• [How to complete this task]:
Read through the records. Copy each line that has the word "CustomMetadata".

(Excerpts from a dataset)
== == ==
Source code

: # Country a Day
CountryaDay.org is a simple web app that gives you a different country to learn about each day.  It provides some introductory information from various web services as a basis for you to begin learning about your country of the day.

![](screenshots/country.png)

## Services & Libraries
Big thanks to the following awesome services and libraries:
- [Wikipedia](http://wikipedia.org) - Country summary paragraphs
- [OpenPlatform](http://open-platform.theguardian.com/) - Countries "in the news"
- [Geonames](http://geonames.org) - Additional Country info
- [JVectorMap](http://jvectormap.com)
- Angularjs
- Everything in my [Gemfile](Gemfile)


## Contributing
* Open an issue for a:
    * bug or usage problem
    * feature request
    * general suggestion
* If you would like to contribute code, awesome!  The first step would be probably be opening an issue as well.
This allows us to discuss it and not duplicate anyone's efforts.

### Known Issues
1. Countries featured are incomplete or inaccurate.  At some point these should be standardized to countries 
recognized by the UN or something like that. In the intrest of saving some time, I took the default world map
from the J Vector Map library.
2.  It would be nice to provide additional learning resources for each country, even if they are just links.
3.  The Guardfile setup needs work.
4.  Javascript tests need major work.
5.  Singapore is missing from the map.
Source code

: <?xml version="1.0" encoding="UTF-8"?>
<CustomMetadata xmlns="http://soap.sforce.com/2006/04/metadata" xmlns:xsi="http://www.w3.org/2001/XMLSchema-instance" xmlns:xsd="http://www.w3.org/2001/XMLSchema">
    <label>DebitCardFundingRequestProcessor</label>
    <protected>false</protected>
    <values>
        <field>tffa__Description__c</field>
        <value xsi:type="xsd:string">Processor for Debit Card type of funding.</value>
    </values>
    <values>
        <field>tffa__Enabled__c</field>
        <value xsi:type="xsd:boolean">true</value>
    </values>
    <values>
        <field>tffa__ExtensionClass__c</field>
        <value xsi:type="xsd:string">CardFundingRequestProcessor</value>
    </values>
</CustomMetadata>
== == ==
• [Result for this task]:
<CustomMetadata xmlns="http://soap.sforce.com/2006/04/metadata" xmlns:xsi="http://www.w3.org/2001/XMLSchema-instance" xmlns:xsd="http://www.w3.org/2001/XMLSchema">
</CustomMetadata>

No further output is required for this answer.